## Exercise instructions:
Could you write out, exactly, every line from the top of the data through the line holding "- It sends falsified"? Omit the pictures.

[Plain-text document sources]
= = = = =
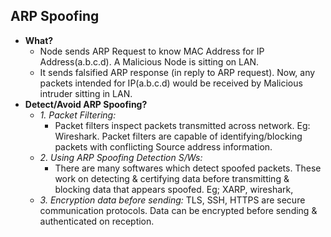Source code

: ## ARP Spoofing
- **What?** 
  - Node sends ARP Request to know MAC Address for IP Address(a.b.c.d). A Malicious Node is sitting on LAN. 
  - It sends falsified ARP response (in reply to ARP request). Now, any packets intended for IP(a.b.c.d) would be received by Malicious intruder sitting in LAN.
- **Detect/Avoid ARP Spoofing?**
  - *1. Packet Filtering:* 
    - Packet filters inspect packets transmitted across network. Eg: Wireshark. Packet filters are capable of identifying/blocking packets with conflicting Source address information.
  - *2. Using ARP Spoofing Detection S/Ws:* 
    - There are many softwares which detect spoofed packets. These work on detecting & certifying data before transmitting & blocking data that appears spoofed. Eg; XARP, wireshark, 
  - *3. Encryption data before sending:* TLS, SSH, HTTPS are secure communication protocols. Data can be encrypted before sending & authenticated on reception.

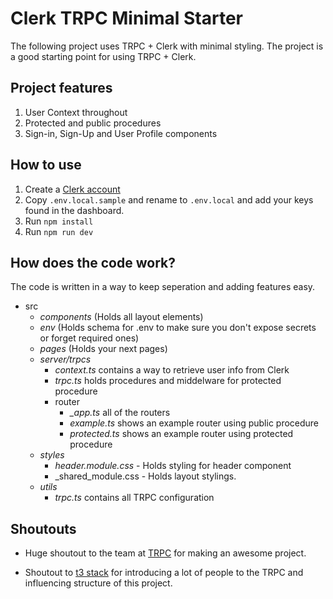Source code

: # Clerk TRPC Minimal Starter

The following project uses TRPC + Clerk with minimal styling. The project is a good starting point for using TRPC + Clerk.

## Project features

1. User Context throughout
2. Protected and public procedures
3. Sign-in, Sign-Up and User Profile components

## How to use

1. Create a [Clerk account](https://dashboard.clerk.dev/sign-up)
2. Copy `.env.local.sample` and rename to `.env.local` and add your keys found in the dashboard.
3. Run `npm install`
4. Run `npm run dev`

## How does the code work?

The code is written in a way to keep seperation and adding features easy.

- src
  - _components_ (Holds all layout elements)
  - _env_ (Holds schema for .env to make sure you don't expose secrets or forget required ones)
  - _pages_ (Holds your next pages)
  - _server/trpcs_
    - _context.ts_ contains a way to retrieve user info from Clerk
    - _trpc.ts_ holds procedures and middelware for protected procedure
    - router
      - _\_app.ts_ all of the routers
      - _example.ts_ shows an example router using public procedure
      - _protected.ts_ shows an example router using protected procedure
  - _styles_
    - _header.module.css_ - Holds styling for header component
    - \_shared_module.css - Holds layout stylings.
  - _utils_
    - _trpc.ts_ contains all TRPC configuration

## Shoutouts

- Huge shoutout to the team at [TRPC](https://trpc.io) for making an awesome project.

- Shoutout to [t3 stack](https://create.t3.gg/) for introducing a lot of people to the TRPC and influencing structure of this project.
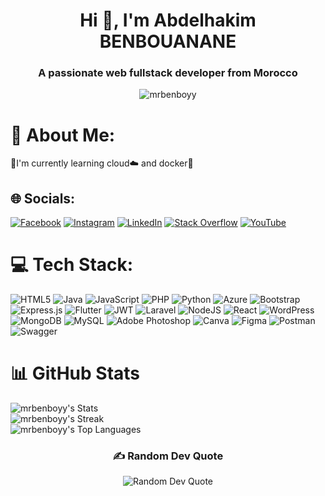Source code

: <h1 align="center">Hi 👋, I'm Abdelhakim BENBOUANANE</h1>
<h3 align="center">A passionate web fullstack developer from Morocco</h3>

<p align="center"> <img src="https://komarev.com/ghpvc/?username=mrbenboyy&label=Profile%20views&color=0e75b6&style=flat" alt="mrbenboyy" /> </p>

# 💫 About Me:
📔​I'm currently learning cloud☁️​ and docker🐳​


## 🌐 Socials:
[![Facebook](https://img.shields.io/badge/Facebook-%231877F2.svg?logo=Facebook&logoColor=white)](https://facebook.com/people/Abdelhakim-Benbouanane/pfbid028zpWfG5pCoMJz73BpmnwwtT6FXXzLZ7xEgWYrAhN89GQ1BDgYym6ZFYMvVBVBAoml/?mibextid=ZbWKwL) [![Instagram](https://img.shields.io/badge/Instagram-%23E4405F.svg?logo=Instagram&logoColor=white)](https://instagram.com/7akim.benbou3nane) [![LinkedIn](https://img.shields.io/badge/LinkedIn-%230077B5.svg?logo=linkedin&logoColor=white)](https://linkedin.com/in/benbouanane-abdelhakim-8a41242a8) [![Stack Overflow](https://img.shields.io/badge/-Stackoverflow-FE7A16?logo=stack-overflow&logoColor=white)](https://stackoverflow.com/users/23922693/benbouanane-abdelhakim) [![YouTube](https://img.shields.io/badge/YouTube-%23FF0000.svg?logo=YouTube&logoColor=white)](https://youtube.com/@abdelhakimbenbouanane415?si=5yhWD6S-3nrg7RSS) 

# 💻 Tech Stack:
![HTML5](https://img.shields.io/badge/html5-%23E34F26.svg?style=for-the-badge&logo=html5&logoColor=white) ![Java](https://img.shields.io/badge/java-%23ED8B00.svg?style=for-the-badge&logo=openjdk&logoColor=white) ![JavaScript](https://img.shields.io/badge/javascript-%23323330.svg?style=for-the-badge&logo=javascript&logoColor=%23F7DF1E) ![PHP](https://img.shields.io/badge/php-%23777BB4.svg?style=for-the-badge&logo=php&logoColor=white) ![Python](https://img.shields.io/badge/python-3670A0?style=for-the-badge&logo=python&logoColor=ffdd54) ![Azure](https://img.shields.io/badge/azure-%230072C6.svg?style=for-the-badge&logo=microsoftazure&logoColor=white) ![Bootstrap](https://img.shields.io/badge/bootstrap-%238511FA.svg?style=for-the-badge&logo=bootstrap&logoColor=white) ![Express.js](https://img.shields.io/badge/express.js-%23404d59.svg?style=for-the-badge&logo=express&logoColor=%2361DAFB) ![Flutter](https://img.shields.io/badge/Flutter-%2302569B.svg?style=for-the-badge&logo=Flutter&logoColor=white) ![JWT](https://img.shields.io/badge/JWT-black?style=for-the-badge&logo=JSON%20web%20tokens) ![Laravel](https://img.shields.io/badge/laravel-%23FF2D20.svg?style=for-the-badge&logo=laravel&logoColor=white) ![NodeJS](https://img.shields.io/badge/node.js-6DA55F?style=for-the-badge&logo=node.js&logoColor=white) ![React](https://img.shields.io/badge/react-%2320232a.svg?style=for-the-badge&logo=react&logoColor=%2361DAFB) ![WordPress](https://img.shields.io/badge/WordPress-%23117AC9.svg?style=for-the-badge&logo=WordPress&logoColor=white) ![MongoDB](https://img.shields.io/badge/MongoDB-%234ea94b.svg?style=for-the-badge&logo=mongodb&logoColor=white) ![MySQL](https://img.shields.io/badge/mysql-%2300000f.svg?style=for-the-badge&logo=mysql&logoColor=white) ![Adobe Photoshop](https://img.shields.io/badge/adobe%20photoshop-%2331A8FF.svg?style=for-the-badge&logo=adobe%20photoshop&logoColor=white) ![Canva](https://img.shields.io/badge/Canva-%2300C4CC.svg?style=for-the-badge&logo=Canva&logoColor=white) ![Figma](https://img.shields.io/badge/figma-%23F24E1E.svg?style=for-the-badge&logo=figma&logoColor=white) ![Postman](https://img.shields.io/badge/Postman-FF6C37?style=for-the-badge&logo=postman&logoColor=white) ![Swagger](https://img.shields.io/badge/-Swagger-%23Clojure?style=for-the-badge&logo=swagger&logoColor=white)
# 📊 GitHub Stats
![mrbenboyy's Stats](https://github-readme-stats.vercel.app/api?username=mrbenboyy&theme=radical&show_icons=true&hide_border=false&count_private=true)<br/>
![mrbenboyy's Streak](https://github-readme-streak-stats.herokuapp.com/?user=mrbenboyy&theme=radical&hide_border=true)<br/>
![mrbenboyy's Top Languages](https://github-readme-stats.vercel.app/api/top-langs/?username=mrbenboyy&theme=radical&show_icons=true&hide_border=false&layout=compact)


<h3 align="center">✍️ Random Dev Quote</h3>
<p align="center">
  <img src="https://quotes-github-readme.vercel.app/api?type=vetical&theme=radical" alt="Random Dev Quote" />
</p>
= = = = =
## Response to the exercise:
Source code

: ## ARP Spoofing
- **What?** 
  - Node sends ARP Request to know MAC Address for IP Address(a.b.c.d). A Malicious Node is sitting on LAN. 
  - It sends falsified ARP response (in reply to ARP request). Now, any packets intended for IP(a.b.c.d) would be received by Malicious intruder sitting in LAN.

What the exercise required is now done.